Comment by dayvigo
1 day ago
> I can't doubt that I want to eat a doughnut or that I want to be healthy or that I want a world with less cruelty in it.
The common case of the smoker (or someone around them) doubting whether they "really" want to quit cigarettes or not, after claiming they do want to quit and will quit, and then failing to do so, shows this is coherent though. It's just not applicable to the two examples you gave, because that's not what is meant.
Having quit nicotine, I can say that it's simply a matter of wanting to quit. I do love smoking still, and have a pipe or a cigar roughly every two weeks, but my half-a-tin of 12mg nicotine pouches a day habit is gone.
I miss it, and I didn't want to quit, but it was financially a little silly and that much nicotine causes health effects. You can desire to stop something but also not want to. It seems fair to allow both to be true.
I think its better to say that people can have multiple, competing, desires, especially at different time scales.

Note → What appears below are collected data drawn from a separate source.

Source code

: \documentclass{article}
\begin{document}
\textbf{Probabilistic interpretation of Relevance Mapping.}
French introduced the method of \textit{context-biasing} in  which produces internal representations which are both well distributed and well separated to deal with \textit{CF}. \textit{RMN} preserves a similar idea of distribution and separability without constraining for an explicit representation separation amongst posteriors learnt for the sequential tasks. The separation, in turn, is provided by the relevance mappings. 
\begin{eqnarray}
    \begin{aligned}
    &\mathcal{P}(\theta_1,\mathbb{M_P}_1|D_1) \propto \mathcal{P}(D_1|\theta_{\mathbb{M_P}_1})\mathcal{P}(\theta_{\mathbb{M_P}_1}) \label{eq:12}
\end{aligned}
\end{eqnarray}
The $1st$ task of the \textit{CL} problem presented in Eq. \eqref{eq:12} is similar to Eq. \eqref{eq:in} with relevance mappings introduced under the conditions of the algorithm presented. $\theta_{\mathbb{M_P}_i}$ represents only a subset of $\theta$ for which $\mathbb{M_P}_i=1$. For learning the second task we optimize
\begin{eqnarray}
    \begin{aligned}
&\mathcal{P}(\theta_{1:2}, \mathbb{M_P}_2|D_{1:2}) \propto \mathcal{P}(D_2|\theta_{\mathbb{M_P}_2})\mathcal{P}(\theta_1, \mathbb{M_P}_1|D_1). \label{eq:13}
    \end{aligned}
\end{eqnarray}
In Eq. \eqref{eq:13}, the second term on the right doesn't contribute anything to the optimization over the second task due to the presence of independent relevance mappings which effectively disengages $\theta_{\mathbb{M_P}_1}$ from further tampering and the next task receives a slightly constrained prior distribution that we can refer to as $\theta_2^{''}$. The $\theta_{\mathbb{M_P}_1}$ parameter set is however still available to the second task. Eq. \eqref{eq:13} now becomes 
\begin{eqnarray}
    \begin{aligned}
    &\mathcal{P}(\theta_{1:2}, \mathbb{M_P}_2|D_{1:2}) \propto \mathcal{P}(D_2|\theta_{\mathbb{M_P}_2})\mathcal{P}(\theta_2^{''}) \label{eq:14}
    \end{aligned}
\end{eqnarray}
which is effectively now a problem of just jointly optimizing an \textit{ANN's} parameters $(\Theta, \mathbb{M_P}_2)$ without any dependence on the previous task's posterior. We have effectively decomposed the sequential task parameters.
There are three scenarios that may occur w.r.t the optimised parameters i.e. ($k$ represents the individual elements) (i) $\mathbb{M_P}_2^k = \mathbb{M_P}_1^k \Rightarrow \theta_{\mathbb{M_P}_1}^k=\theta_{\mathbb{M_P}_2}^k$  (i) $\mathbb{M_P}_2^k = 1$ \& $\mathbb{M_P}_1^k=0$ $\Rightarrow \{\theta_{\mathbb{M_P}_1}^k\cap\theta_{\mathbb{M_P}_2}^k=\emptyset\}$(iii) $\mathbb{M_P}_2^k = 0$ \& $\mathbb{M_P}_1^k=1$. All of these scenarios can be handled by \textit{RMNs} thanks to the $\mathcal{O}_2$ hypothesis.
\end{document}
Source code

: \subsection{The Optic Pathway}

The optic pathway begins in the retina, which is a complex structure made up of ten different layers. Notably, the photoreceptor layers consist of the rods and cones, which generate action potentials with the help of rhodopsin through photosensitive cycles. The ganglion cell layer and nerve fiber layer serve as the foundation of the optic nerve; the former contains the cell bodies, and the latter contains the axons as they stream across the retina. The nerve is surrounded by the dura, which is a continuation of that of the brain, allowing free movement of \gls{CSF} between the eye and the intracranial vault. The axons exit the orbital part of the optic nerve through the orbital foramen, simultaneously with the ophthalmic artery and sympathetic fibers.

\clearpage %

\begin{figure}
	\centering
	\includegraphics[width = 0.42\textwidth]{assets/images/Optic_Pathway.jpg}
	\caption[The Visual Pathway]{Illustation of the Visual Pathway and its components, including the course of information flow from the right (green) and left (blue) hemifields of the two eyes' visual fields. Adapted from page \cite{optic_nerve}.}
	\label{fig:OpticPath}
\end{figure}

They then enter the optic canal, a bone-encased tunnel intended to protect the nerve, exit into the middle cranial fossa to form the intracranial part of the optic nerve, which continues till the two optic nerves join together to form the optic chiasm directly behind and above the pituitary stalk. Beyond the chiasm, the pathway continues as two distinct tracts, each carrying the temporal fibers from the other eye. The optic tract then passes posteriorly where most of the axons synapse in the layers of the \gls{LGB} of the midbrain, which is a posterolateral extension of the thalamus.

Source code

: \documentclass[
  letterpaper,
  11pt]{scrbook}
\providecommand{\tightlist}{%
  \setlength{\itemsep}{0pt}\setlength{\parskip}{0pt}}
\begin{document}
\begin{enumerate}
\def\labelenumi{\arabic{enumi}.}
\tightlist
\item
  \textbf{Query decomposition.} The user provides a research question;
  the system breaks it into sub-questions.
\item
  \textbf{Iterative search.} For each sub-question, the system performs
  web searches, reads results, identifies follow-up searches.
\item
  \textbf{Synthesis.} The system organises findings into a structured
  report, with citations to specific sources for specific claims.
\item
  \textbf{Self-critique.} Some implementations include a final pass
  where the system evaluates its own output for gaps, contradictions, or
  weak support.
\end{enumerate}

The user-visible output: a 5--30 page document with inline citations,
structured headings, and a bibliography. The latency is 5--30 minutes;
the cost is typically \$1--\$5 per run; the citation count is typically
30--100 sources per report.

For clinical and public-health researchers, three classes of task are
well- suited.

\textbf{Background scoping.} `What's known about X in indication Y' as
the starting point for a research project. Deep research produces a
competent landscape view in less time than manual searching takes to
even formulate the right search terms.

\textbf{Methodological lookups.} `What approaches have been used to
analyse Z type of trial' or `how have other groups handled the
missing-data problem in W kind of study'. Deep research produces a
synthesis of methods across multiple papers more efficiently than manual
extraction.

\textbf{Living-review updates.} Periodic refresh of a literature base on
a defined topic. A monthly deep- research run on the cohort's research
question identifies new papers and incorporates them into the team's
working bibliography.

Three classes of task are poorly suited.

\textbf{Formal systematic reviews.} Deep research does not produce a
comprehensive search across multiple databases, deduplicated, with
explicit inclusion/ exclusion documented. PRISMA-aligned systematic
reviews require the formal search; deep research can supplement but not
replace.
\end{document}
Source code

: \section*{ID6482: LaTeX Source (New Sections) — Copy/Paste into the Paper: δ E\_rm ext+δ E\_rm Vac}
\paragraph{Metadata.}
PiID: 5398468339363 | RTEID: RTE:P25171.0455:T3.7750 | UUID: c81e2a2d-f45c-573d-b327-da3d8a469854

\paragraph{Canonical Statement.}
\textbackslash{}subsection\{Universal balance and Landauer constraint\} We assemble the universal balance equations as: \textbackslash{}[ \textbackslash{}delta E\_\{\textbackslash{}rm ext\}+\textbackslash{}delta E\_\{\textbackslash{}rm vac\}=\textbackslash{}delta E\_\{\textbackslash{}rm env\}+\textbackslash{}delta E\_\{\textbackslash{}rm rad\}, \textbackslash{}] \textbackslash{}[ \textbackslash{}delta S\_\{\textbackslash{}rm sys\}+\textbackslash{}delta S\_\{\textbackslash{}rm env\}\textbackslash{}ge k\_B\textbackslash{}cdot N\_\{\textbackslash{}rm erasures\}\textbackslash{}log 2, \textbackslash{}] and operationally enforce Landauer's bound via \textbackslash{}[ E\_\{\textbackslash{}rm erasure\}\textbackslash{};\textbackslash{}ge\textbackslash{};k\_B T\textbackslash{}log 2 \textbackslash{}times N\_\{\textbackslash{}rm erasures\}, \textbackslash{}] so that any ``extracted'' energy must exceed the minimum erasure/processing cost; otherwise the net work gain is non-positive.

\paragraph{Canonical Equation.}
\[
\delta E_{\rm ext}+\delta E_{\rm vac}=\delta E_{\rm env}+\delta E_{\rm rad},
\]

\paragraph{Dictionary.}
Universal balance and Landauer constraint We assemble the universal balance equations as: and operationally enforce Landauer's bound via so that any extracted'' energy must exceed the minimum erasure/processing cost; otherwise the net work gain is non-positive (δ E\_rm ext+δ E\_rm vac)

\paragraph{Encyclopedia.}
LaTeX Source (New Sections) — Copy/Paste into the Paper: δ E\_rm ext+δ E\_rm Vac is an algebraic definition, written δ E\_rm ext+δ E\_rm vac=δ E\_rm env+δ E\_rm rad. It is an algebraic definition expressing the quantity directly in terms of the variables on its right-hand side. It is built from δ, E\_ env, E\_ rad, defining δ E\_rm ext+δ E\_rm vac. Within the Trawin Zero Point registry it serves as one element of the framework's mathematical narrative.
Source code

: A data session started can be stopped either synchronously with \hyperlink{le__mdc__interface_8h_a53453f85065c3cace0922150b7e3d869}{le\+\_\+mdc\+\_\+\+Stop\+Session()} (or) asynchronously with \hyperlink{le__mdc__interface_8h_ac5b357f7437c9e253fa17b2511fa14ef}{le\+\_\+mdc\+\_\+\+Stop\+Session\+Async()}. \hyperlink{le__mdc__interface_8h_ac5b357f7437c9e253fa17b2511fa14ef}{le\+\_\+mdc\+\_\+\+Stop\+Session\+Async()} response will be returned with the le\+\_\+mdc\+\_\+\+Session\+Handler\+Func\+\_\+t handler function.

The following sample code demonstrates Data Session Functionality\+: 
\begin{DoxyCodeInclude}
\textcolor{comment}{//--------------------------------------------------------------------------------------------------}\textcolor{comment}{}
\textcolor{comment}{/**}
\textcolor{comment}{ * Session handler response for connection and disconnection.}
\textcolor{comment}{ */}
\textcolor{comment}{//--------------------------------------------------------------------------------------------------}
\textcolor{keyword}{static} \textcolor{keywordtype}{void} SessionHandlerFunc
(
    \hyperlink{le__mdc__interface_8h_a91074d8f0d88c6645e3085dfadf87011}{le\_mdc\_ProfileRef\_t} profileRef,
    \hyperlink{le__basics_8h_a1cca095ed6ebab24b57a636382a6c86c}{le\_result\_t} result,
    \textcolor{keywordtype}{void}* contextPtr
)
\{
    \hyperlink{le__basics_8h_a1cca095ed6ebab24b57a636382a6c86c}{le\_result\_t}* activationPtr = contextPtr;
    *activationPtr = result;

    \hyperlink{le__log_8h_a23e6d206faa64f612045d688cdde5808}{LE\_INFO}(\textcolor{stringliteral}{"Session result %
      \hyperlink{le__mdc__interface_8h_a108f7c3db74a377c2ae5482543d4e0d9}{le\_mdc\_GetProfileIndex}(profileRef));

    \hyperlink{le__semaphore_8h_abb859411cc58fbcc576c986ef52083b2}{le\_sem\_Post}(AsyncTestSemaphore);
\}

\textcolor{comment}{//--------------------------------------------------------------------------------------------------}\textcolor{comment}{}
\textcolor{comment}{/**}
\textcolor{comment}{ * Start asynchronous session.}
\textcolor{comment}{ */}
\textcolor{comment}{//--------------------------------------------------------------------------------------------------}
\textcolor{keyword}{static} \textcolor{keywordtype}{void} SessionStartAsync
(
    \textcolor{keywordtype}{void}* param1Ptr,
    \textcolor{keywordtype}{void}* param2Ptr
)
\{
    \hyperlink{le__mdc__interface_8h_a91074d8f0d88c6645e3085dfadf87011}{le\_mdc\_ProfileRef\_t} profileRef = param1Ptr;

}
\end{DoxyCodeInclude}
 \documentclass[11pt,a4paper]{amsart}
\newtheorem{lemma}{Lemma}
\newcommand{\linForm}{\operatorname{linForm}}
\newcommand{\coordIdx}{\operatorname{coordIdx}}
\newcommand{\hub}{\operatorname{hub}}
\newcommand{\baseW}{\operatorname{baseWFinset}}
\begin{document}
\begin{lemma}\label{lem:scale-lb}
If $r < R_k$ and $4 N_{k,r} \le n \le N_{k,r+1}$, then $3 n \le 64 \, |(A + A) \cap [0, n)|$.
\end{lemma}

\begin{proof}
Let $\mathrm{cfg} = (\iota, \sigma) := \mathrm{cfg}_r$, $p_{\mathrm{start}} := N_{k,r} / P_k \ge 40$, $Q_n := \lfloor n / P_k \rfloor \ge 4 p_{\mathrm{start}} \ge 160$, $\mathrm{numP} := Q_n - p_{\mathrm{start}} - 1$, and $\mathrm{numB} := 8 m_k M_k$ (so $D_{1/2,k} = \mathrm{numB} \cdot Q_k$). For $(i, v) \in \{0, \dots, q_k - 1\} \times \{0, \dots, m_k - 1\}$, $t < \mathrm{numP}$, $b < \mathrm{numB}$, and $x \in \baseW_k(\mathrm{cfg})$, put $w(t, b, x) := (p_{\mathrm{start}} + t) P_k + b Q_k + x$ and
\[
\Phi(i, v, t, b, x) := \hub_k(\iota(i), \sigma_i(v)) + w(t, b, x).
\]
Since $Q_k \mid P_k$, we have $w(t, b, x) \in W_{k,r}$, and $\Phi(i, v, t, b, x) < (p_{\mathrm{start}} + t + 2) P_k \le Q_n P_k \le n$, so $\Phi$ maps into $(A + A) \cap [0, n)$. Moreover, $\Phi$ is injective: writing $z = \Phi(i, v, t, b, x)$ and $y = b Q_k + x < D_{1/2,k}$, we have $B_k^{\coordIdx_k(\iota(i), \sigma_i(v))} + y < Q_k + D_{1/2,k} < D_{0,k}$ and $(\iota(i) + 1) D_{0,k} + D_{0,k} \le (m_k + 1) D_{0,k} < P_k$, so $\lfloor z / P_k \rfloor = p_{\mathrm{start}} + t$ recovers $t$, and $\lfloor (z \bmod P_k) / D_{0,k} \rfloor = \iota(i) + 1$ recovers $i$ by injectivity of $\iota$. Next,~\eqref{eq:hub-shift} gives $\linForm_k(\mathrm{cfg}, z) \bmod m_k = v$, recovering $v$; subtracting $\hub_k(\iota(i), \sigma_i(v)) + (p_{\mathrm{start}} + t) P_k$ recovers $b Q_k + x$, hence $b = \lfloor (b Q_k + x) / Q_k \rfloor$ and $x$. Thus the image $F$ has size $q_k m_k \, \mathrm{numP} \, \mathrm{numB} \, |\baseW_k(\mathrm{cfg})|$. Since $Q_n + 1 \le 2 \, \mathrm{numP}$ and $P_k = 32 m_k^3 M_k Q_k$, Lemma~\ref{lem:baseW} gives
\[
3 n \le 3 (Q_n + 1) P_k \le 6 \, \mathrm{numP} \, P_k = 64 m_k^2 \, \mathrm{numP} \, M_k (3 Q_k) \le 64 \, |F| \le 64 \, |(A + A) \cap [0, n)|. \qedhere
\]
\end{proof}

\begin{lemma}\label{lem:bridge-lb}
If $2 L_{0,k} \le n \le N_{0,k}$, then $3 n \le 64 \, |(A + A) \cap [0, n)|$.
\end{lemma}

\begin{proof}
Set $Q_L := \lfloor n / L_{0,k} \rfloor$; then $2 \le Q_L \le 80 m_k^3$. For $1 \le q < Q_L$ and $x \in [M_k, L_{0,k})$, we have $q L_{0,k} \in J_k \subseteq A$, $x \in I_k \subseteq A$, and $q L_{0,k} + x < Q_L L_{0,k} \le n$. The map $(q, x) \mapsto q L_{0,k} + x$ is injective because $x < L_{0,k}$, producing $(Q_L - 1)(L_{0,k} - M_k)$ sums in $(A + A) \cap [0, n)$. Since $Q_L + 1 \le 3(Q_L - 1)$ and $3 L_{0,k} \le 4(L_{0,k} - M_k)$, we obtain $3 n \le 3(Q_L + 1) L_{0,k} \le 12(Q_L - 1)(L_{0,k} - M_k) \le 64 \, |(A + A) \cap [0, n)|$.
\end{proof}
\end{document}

Nothing about the human condition as I can understand it makes this unreasonable, since I don't subscribe really to the idea that people really are a singular, coherent, entity.
“Just say ‘no.’”
Where have I heard that, before?
In my experience, compulsive people can often be totally unable to quit; no matter how hard they want to.
That’s one reason that I don’t dis fat people (I could stand to lose some weight, myself, and I’m working on it).
Drugs like Ozempic, have been making big differences, here, as they attack that reptile-brain compulsion that makes quitting so difficult.